▶ **PROBLEM STATEMENT**
The answer is one number: how many lines in the data below hold "String".

───── THE DATA ─────

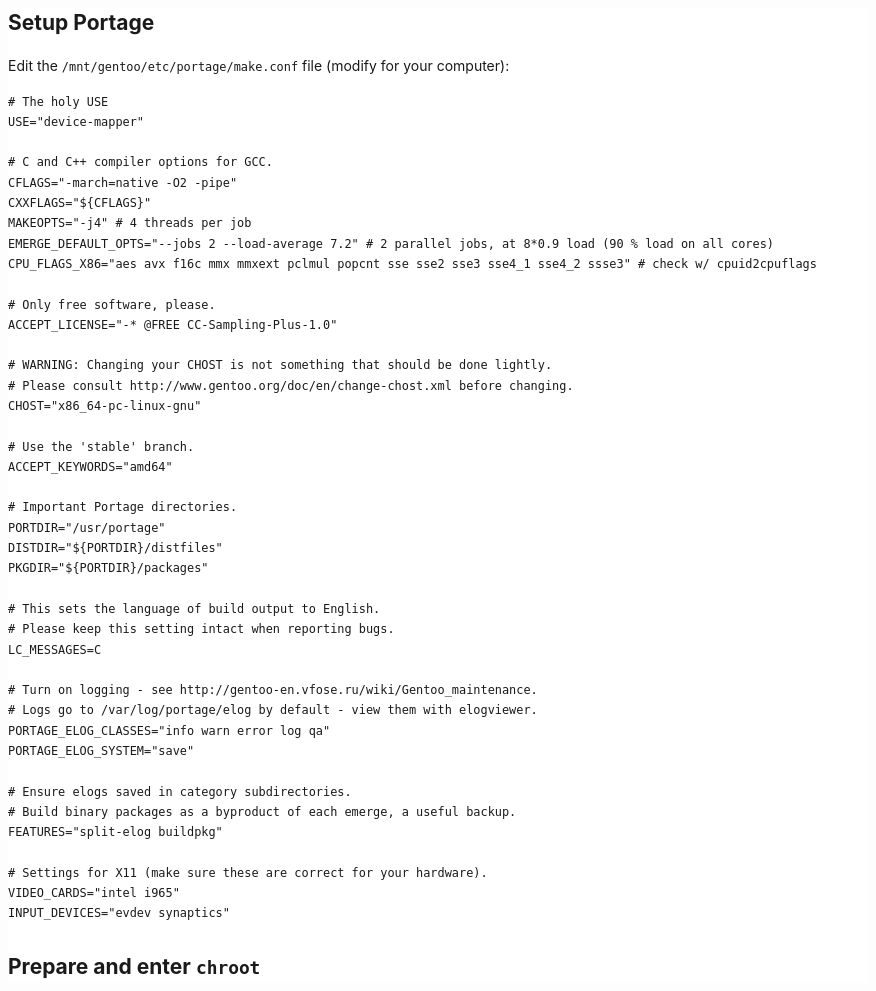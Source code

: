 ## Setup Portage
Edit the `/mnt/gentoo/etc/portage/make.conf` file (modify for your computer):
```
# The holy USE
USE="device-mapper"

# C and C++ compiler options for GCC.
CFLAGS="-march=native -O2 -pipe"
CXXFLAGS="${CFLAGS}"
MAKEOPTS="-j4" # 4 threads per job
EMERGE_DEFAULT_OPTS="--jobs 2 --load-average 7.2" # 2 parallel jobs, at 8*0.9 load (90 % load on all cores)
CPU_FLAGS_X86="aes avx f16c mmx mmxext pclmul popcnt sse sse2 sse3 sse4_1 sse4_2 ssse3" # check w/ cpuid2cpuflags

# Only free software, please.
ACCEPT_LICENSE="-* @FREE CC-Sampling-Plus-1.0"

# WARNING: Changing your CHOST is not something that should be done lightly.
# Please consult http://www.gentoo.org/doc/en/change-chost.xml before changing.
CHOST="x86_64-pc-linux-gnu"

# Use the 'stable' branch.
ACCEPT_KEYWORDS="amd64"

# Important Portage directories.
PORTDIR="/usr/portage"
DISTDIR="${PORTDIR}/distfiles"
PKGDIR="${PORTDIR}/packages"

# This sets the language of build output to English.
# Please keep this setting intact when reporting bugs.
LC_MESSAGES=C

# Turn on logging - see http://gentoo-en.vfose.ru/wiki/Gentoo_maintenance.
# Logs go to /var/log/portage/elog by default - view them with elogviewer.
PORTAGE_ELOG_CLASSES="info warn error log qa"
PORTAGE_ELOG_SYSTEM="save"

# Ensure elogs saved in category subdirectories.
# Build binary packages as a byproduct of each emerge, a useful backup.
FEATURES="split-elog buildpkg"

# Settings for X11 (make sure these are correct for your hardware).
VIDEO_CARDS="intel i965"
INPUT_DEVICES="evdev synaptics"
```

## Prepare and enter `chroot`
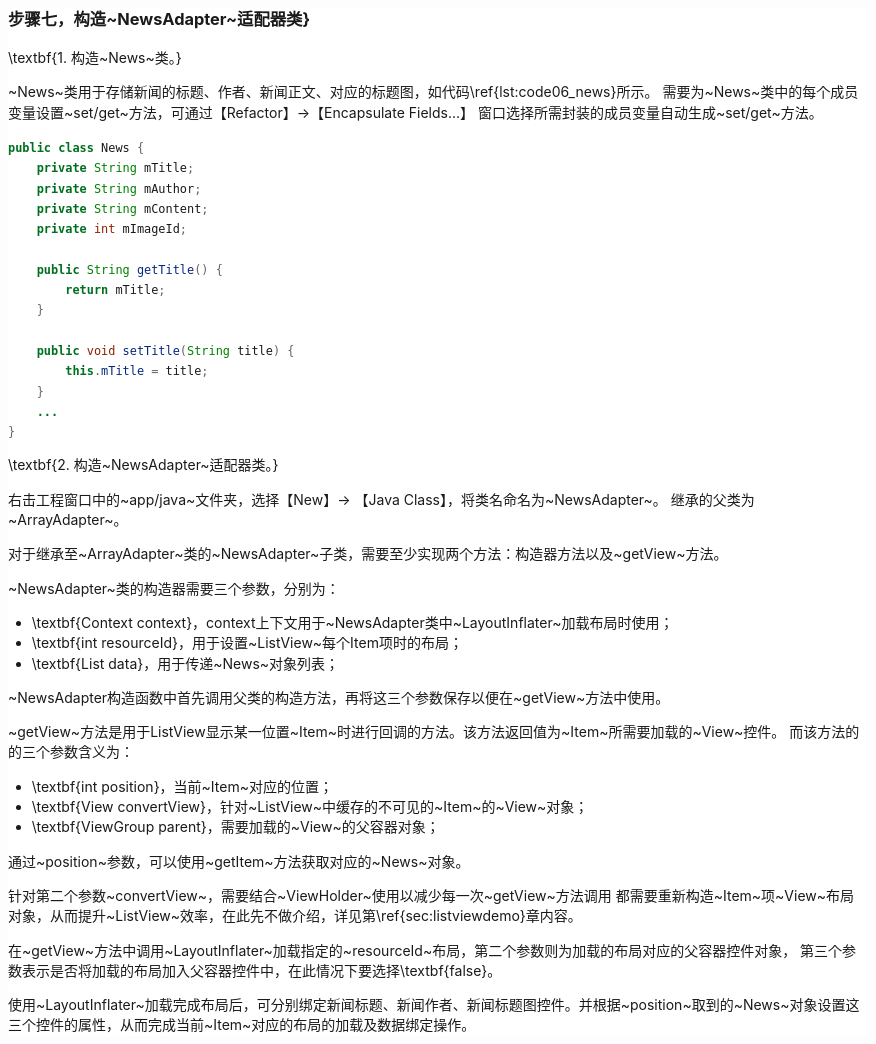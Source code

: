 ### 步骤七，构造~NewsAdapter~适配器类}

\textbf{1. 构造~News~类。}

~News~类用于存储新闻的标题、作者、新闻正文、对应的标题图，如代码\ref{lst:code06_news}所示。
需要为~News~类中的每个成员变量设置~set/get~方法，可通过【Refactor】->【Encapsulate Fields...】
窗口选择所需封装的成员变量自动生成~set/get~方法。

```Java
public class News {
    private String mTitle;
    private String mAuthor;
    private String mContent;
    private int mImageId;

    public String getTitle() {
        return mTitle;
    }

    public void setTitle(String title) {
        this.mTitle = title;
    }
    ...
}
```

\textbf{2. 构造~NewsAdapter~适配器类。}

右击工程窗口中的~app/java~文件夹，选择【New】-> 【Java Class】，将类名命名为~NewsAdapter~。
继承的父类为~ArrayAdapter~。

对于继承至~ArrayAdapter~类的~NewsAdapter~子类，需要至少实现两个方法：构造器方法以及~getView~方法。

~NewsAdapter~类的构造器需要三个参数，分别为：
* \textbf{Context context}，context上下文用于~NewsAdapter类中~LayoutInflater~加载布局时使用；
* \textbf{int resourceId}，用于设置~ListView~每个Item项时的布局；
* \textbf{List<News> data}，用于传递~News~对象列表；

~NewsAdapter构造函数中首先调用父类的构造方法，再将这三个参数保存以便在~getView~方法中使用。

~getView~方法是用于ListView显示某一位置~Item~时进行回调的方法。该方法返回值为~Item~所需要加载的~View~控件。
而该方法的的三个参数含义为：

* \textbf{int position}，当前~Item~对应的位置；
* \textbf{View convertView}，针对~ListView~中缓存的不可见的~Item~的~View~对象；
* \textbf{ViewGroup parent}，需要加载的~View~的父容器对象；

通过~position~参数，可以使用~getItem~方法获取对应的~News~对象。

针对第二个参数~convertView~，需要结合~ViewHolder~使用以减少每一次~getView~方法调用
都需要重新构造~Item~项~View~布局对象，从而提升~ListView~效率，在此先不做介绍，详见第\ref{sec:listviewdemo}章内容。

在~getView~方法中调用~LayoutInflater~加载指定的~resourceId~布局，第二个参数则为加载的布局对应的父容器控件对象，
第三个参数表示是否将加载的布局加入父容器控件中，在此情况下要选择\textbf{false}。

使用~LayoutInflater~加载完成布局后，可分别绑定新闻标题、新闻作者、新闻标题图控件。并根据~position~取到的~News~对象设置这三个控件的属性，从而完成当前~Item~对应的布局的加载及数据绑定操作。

─────
───── THE DATA ─────

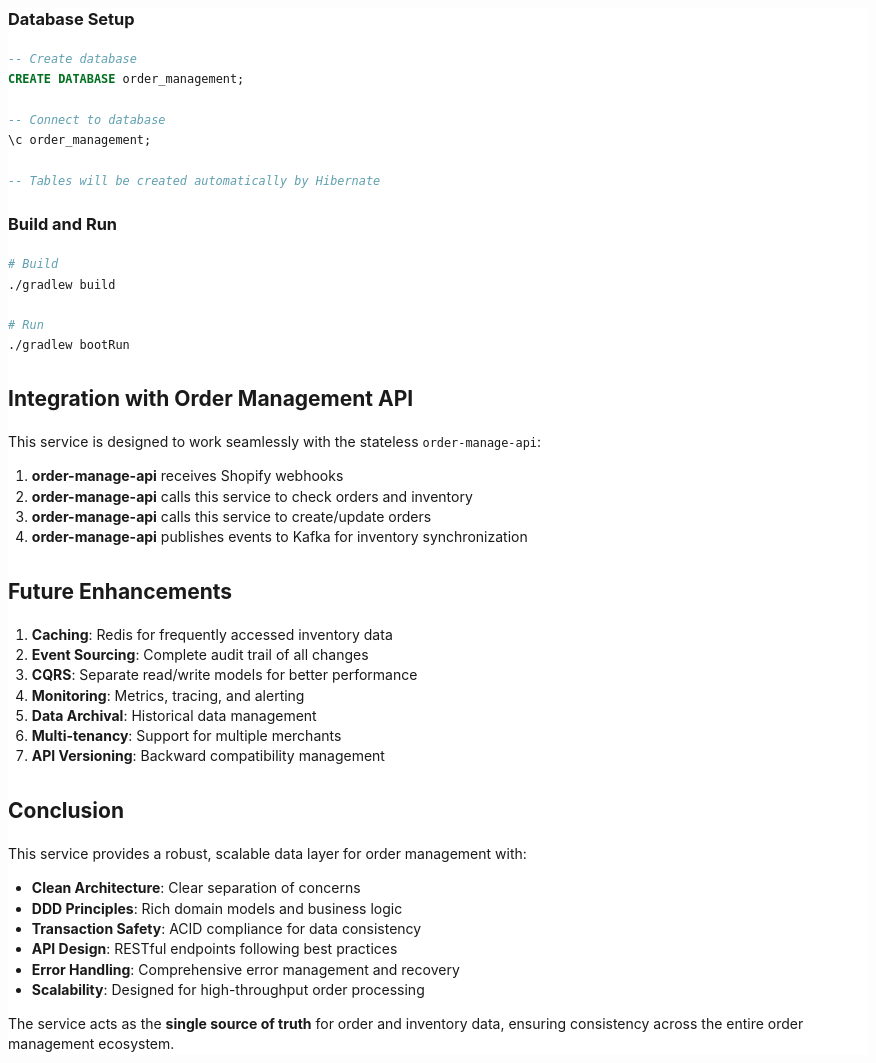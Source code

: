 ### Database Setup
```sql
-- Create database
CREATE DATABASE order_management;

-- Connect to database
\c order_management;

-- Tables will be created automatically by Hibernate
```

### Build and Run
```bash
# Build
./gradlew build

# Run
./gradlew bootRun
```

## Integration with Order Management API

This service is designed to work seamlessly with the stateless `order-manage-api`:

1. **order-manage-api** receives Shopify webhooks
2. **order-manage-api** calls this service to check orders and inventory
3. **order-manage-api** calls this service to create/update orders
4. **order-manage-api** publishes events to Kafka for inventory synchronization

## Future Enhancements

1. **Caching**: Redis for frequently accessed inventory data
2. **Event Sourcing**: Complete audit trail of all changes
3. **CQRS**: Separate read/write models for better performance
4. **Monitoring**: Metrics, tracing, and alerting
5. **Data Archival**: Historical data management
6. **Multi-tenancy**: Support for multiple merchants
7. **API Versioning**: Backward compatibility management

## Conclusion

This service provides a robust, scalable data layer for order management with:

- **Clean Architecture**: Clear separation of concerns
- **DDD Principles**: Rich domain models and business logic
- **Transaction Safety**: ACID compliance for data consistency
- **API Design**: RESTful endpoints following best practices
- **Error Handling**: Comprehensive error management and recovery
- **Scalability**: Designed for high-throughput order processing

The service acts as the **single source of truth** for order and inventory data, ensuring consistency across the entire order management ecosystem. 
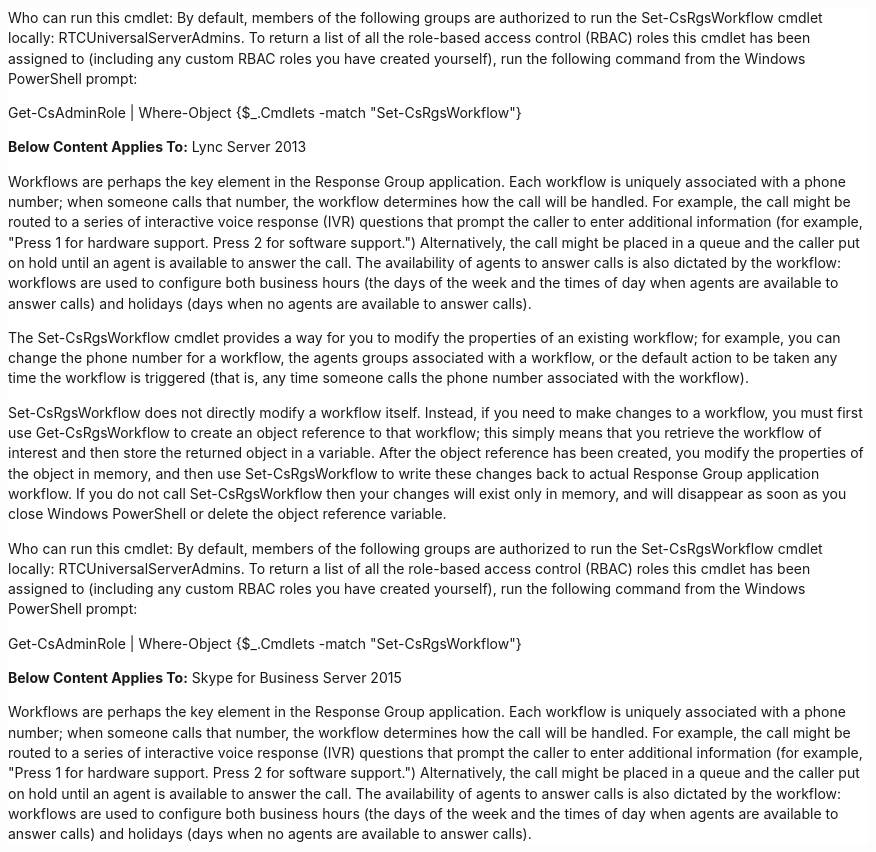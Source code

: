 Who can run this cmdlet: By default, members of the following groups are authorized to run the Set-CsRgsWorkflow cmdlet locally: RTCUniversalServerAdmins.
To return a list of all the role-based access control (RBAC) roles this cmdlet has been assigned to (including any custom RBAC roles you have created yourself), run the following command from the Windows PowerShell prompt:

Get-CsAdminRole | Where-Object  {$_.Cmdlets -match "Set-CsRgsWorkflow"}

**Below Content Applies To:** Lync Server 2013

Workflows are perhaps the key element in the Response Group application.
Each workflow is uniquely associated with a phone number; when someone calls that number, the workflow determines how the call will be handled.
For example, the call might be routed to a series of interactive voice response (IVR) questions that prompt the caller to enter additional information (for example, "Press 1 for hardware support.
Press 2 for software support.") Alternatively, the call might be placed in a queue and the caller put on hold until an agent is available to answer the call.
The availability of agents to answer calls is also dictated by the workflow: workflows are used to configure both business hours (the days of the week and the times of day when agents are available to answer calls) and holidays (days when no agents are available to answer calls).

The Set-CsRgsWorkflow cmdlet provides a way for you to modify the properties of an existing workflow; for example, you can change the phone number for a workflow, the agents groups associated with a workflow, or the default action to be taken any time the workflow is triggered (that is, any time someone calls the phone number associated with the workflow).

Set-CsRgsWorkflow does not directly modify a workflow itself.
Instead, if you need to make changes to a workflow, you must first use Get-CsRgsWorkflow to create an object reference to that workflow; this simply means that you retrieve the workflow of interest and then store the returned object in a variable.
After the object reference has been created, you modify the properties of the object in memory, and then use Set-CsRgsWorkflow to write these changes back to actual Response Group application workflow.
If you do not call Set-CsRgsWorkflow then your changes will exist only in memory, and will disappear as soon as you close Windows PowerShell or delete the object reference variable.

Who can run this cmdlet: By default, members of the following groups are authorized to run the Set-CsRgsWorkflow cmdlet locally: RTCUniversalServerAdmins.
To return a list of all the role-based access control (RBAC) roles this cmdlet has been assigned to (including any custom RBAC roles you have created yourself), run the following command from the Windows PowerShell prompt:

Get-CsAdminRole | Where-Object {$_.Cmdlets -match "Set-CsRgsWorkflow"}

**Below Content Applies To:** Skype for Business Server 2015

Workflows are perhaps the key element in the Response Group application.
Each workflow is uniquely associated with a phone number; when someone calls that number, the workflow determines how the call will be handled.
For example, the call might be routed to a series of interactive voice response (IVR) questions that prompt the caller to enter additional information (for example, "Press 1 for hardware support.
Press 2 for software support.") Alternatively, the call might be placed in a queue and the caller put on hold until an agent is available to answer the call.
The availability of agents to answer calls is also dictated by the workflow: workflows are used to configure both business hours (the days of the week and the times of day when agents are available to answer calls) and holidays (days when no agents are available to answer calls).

─────

▶ **TASK OUTPUT**
5